The operator could have utilized the extra width throughout most of the video. 

Ok so for the EoD maybe not, but everywhere else, yes (like at 8:50). 

Sign me up. 

.


----------



## carterlake (Sep 10, 2018)

So finally got a decent snowfall. 6" light stuff with over 12" at EoD and drifts. Did mine and both neighbors driveways and sidewalks (one is a corner double lot). Took 45 minutes.

724 QXE really is the best of both worlds.

More snow expected on Tuesday/Wednesday.


----------



## tlshawks (Feb 9, 2018)

That's impressive.


----------



## RedOctobyr (Mar 2, 2014)

carterlake said:


> So finally got a decent snowfall. 6" light stuff with over 12" at EoD and drifts. Did mine and both neighbors driveways and sidewalks (one is a corner double lot). Took 45 minutes.
> 
> 724 QXE really is the best of both worlds.
> 
> More snow expected on Tuesday/Wednesday.


Very nice! Let us know how it does. Is that your video, or something you found? 

I'd love to try one of these at some point. I just got my first decent SS, so I'm looking forward to more chances to see what it can handle. For the 4" we got this week (first test of it), it took half the time, vs my 2-stage in the previous storm, which was very similar snow. 

I'm sure the SnowMasters are even more capable than my SS (and the joystick chute control seems even nicer than my Quick Shoot). I admit I'd be a bit nervous about having one as my only machine. I like being able to wait until the end of an 18"+ wet/heavy storm, and clear it all at once, and not worry about whether the machine will be overwhelmed.
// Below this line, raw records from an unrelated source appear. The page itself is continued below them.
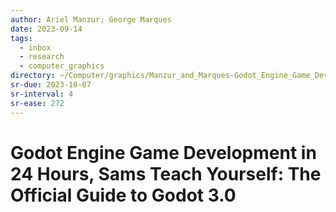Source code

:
 ```yaml
---
author: Ariel Manzur; George Marques
date: 2023-09-14
tags:
  - inbox
  - research
  - computer_graphics
directory: ~/Computer/graphics/Manzur_and_Marques-Godot_Engine_Game_Development/
sr-due: 2023-10-07
sr-interval: 4
sr-ease: 272
---
```


# Godot Engine Game Development in 24 Hours, Sams Teach Yourself: The Official Guide to Godot 3.0


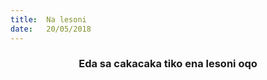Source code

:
 ```yaml
---
title:  Na lesoni
date:   20/05/2018
---
```


### <center>Eda sa cakacaka tiko ena lesoni oqo</center>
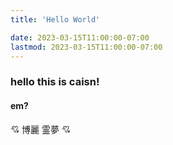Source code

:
 ```yaml
---
title: 'Hello World'

date: 2023-03-15T11:00:00-07:00
lastmod: 2023-03-15T11:00:00-07:00
---
```

### hello this is caisn!
#### em?
💘 博麗 霊夢 💘
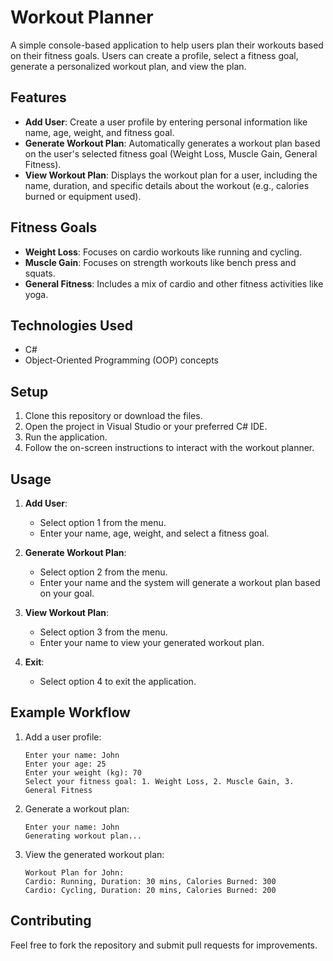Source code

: 
# Workout Planner

A simple console-based application to help users plan their workouts based on their fitness goals. Users can create a profile, select a fitness goal, generate a personalized workout plan, and view the plan.

## Features

- **Add User**: Create a user profile by entering personal information like name, age, weight, and fitness goal.
- **Generate Workout Plan**: Automatically generates a workout plan based on the user's selected fitness goal (Weight Loss, Muscle Gain, General Fitness).
- **View Workout Plan**: Displays the workout plan for a user, including the name, duration, and specific details about the workout (e.g., calories burned or equipment used).

## Fitness Goals

- **Weight Loss**: Focuses on cardio workouts like running and cycling.
- **Muscle Gain**: Focuses on strength workouts like bench press and squats.
- **General Fitness**: Includes a mix of cardio and other fitness activities like yoga.

## Technologies Used

- C#
- Object-Oriented Programming (OOP) concepts

## Setup

1. Clone this repository or download the files.
2. Open the project in Visual Studio or your preferred C# IDE.
3. Run the application.
4. Follow the on-screen instructions to interact with the workout planner.

## Usage

1. **Add User**:
   - Select option 1 from the menu.
   - Enter your name, age, weight, and select a fitness goal.

2. **Generate Workout Plan**:
   - Select option 2 from the menu.
   - Enter your name and the system will generate a workout plan based on your goal.

3. **View Workout Plan**:
   - Select option 3 from the menu.
   - Enter your name to view your generated workout plan.

4. **Exit**:
   - Select option 4 to exit the application.

## Example Workflow

1. Add a user profile:
   ```
   Enter your name: John
   Enter your age: 25
   Enter your weight (kg): 70
   Select your fitness goal: 1. Weight Loss, 2. Muscle Gain, 3. General Fitness
   ```

2. Generate a workout plan:
   ```
   Enter your name: John
   Generating workout plan...
   ```

3. View the generated workout plan:
   ```
   Workout Plan for John:
   Cardio: Running, Duration: 30 mins, Calories Burned: 300
   Cardio: Cycling, Duration: 20 mins, Calories Burned: 200
   ```

## Contributing

Feel free to fork the repository and submit pull requests for improvements.

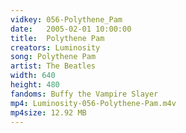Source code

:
 ```yaml
---
vidkey: 056-Polythene_Pam
date:   2005-02-01 10:00:00
title:  Polythene Pam
creators: Luminosity
song: Polythene Pam
artist: The Beatles
width: 640
height: 480
fandoms: Buffy the Vampire Slayer
mp4: Luminosity-056-Polythene-Pam.m4v
mp4size: 12.92 MB
---
```


  <div>
  
  </div>
  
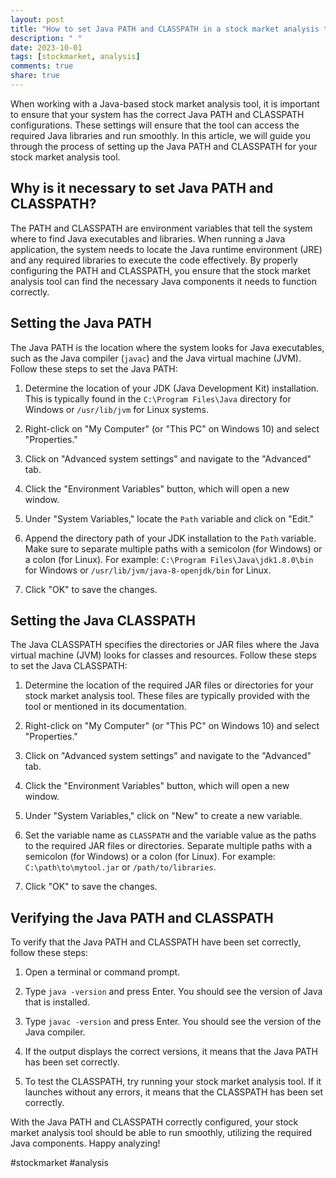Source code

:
 ```yaml
---
layout: post
title: "How to set Java PATH and CLASSPATH in a stock market analysis tool"
description: " "
date: 2023-10-01
tags: [stockmarket, analysis]
comments: true
share: true
---
```


When working with a Java-based stock market analysis tool, it is important to ensure that your system has the correct Java PATH and CLASSPATH configurations. These settings will ensure that the tool can access the required Java libraries and run smoothly. In this article, we will guide you through the process of setting up the Java PATH and CLASSPATH for your stock market analysis tool.

## Why is it necessary to set Java PATH and CLASSPATH?

The PATH and CLASSPATH are environment variables that tell the system where to find Java executables and libraries. When running a Java application, the system needs to locate the Java runtime environment (JRE) and any required libraries to execute the code effectively. By properly configuring the PATH and CLASSPATH, you ensure that the stock market analysis tool can find the necessary Java components it needs to function correctly.

## Setting the Java PATH

The Java PATH is the location where the system looks for Java executables, such as the Java compiler (`javac`) and the Java virtual machine (JVM). Follow these steps to set the Java PATH:

1. Determine the location of your JDK (Java Development Kit) installation. This is typically found in the `C:\Program Files\Java` directory for Windows or `/usr/lib/jvm` for Linux systems.

2. Right-click on "My Computer" (or "This PC" on Windows 10) and select "Properties."

3. Click on "Advanced system settings" and navigate to the "Advanced" tab.

4. Click the "Environment Variables" button, which will open a new window.

5. Under "System Variables," locate the `Path` variable and click on "Edit."

6. Append the directory path of your JDK installation to the `Path` variable. Make sure to separate multiple paths with a semicolon (for Windows) or a colon (for Linux). For example: `C:\Program Files\Java\jdk1.8.0\bin` for Windows or `/usr/lib/jvm/java-8-openjdk/bin` for Linux.

7. Click "OK" to save the changes.

## Setting the Java CLASSPATH

The Java CLASSPATH specifies the directories or JAR files where the Java virtual machine (JVM) looks for classes and resources. Follow these steps to set the Java CLASSPATH:

1. Determine the location of the required JAR files or directories for your stock market analysis tool. These files are typically provided with the tool or mentioned in its documentation.

2. Right-click on "My Computer" (or "This PC" on Windows 10) and select "Properties."

3. Click on "Advanced system settings" and navigate to the "Advanced" tab.

4. Click the "Environment Variables" button, which will open a new window.

5. Under "System Variables," click on "New" to create a new variable.

6. Set the variable name as `CLASSPATH` and the variable value as the paths to the required JAR files or directories. Separate multiple paths with a semicolon (for Windows) or a colon (for Linux). For example: `C:\path\to\mytool.jar` or `/path/to/libraries`.

7. Click "OK" to save the changes.

## Verifying the Java PATH and CLASSPATH

To verify that the Java PATH and CLASSPATH have been set correctly, follow these steps:

1. Open a terminal or command prompt.

2. Type `java -version` and press Enter. You should see the version of Java that is installed.

3. Type `javac -version` and press Enter. You should see the version of the Java compiler.

4. If the output displays the correct versions, it means that the Java PATH has been set correctly.

5. To test the CLASSPATH, try running your stock market analysis tool. If it launches without any errors, it means that the CLASSPATH has been set correctly.

With the Java PATH and CLASSPATH correctly configured, your stock market analysis tool should be able to run smoothly, utilizing the required Java components. Happy analyzing!

#stockmarket #analysis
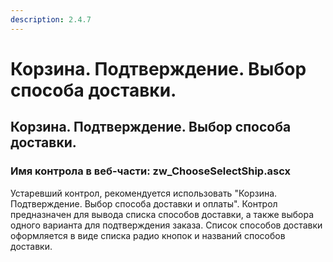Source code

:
 ```yaml
---
description: 2.4.7
---
```


# Корзина. Подтверждение. Выбор способа доставки.

## Корзина. Подтверждение. Выбор способа доставки.

### Имя контрола в веб-части: zw\_ChooseSelectShip.ascx

Устаревший контрол, рекомендуется использовать "Корзина. Подтверждение. Выбор способа доставки и оплаты". Контрол предназначен для вывода списка способов доставки, а также выбора одного варианта для подтверждения заказа. Список способов доставки оформляется в виде списка радио кнопок и названий способов доставки.

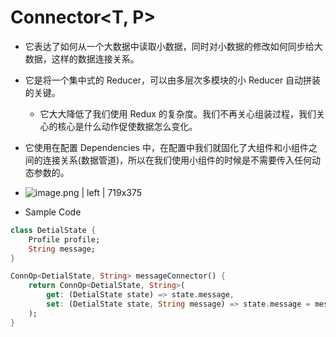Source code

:# Connector<T, P>

-   它表达了如何从一个大数据中读取小数据，同时对小数据的修改如何同步给大数据，这样的数据连接关系。
-   它是将一个集中式的 Reducer，可以由多层次多模块的小 Reducer 自动拼装的关键。
    -   它大大降低了我们使用 Redux 的复杂度。我们不再关心组装过程，我们关心的核心是什么动作促使数据怎么变化。
-   它使用在配置 Dependencies 中，在配置中我们就固化了大组件和小组件之间的连接关系(数据管道)，所以在我们使用小组件的时候是不需要传入任何动态参数的。
-   ![image.png | left | 719x375](https://cdn.nlark.com/lark/0/2018/png/82574/1545365202743-01074be7-f067-45c7-aae0-91b12cd50ae6.png)

-   Sample Code

```dart
class DetialState {
    Profile profile;
    String message;
}

ConnOp<DetialState, String> messageConnector() {
    return ConnOp<DetialState, String>(
        get: (DetialState state) => state.message,
        set: (DetialState state, String message) => state.message = message,
    );
}
```
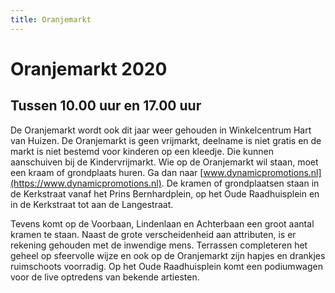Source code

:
 ```yaml
---
title: Oranjemarkt
---
```


# Oranjemarkt 2020

## Tussen 10.00 uur en 17.00 uur

De Oranjemarkt wordt ook dit jaar weer gehouden in Winkelcentrum Hart van Huizen. De Oranjemarkt is geen vrijmarkt, deelname is niet gratis en de markt is niet bestemd voor kinderen op een kleedje. Die kunnen aanschuiven bij de Kindervrijmarkt. Wie op de Oranjemarkt wil staan, moet een kraam of grondplaats huren. Ga dan naar [www.dynamicpromotions.nl](https://www.dynamicpromotions.nl). De kramen of grondplaatsen staan in de Kerkstraat vanaf het Prins Bernhardplein, op het Oude Raadhuisplein en in de Kerkstraat tot aan de Langestraat.

Tevens komt op de Voorbaan, Lindenlaan en Achterbaan een groot aantal kramen te staan. Naast de grote verscheidenheid aan attributen, is er rekening gehouden met de inwendige mens. Terrassen completeren het geheel op sfeervolle wijze en ook op de Oranjemarkt zijn hapjes en drankjes ruimschoots voorradig. Op het Oude Raadhuisplein komt een podiumwagen voor de live optredens van bekende artiesten.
Not to say that these can't do that, but with the higher augers speed, they can't put as much torque into the augers, which must limit them somewhat for chewing through solid EOD. But those storm sizes for us are rare. Even in a big storm, most of the time I could clear it in stages during the storm, if needed. So even if there were some limits, they'd probably be manageable. 

How is traction, when pushing into heavy stuff? My 2-stage is 300 lbs, with chains, and I can still have traction issues (inclined driveway doesn't help). These are 120-130 lbs, and smaller wheels, but the same width as my 2-stage. It makes me wonder if they struggle with wheelspin against heavy stuff. Are both wheels locked together when it's driving, giving you the same traction as a solid axle? Or can you spin just one wheel, like with a differential? 

Can you re-aim the joystick left/right while actually blowing snow? My Quick Shoot kind of bound up while there was snow coming out, so it was easier to stop for a sec, re-aim, and then start blowing again. Toro said that's how you're supposed to use it. But it seems like the joystick systems can be re-aimed while there's snow coming out.


----------



## carterlake (Sep 10, 2018)

> Is that your video, or something you found?



Not my video. Found on youtube.



> It makes me wonder if they struggle with wheelspin against heavy stuff. Are both wheels locked together when it's driving, giving you the same traction as a solid axle? Or can you spin just one wheel, like with a differential?



Snowblower is pretty light weight. I have no problems pulling it backwards (which is how you reverse) and I don't have any steep inclines so I can't test it. You can spin one wheel so turning is breeze. In fact, think of it very much as a single-stage self-propelled. I could see where it might have problems in heavier snow and sometimes it does ride a little. I just usually go over that area a second time to get things clean down the concrete. The sacrificial scrapper bar does a good job getting down to the concrete.




> Can you re-aim the joystick left/right while actually blowing snow?


It took a little practice but I can easily re-aim the joystick while blowing and often do to avoid mailboxes or throw the snow between the house and the fence. The joystick is absolutely the easiest to use. Very quick to change angle or direction and it can throw slightly behind itself, which helps at the end of a run.


----------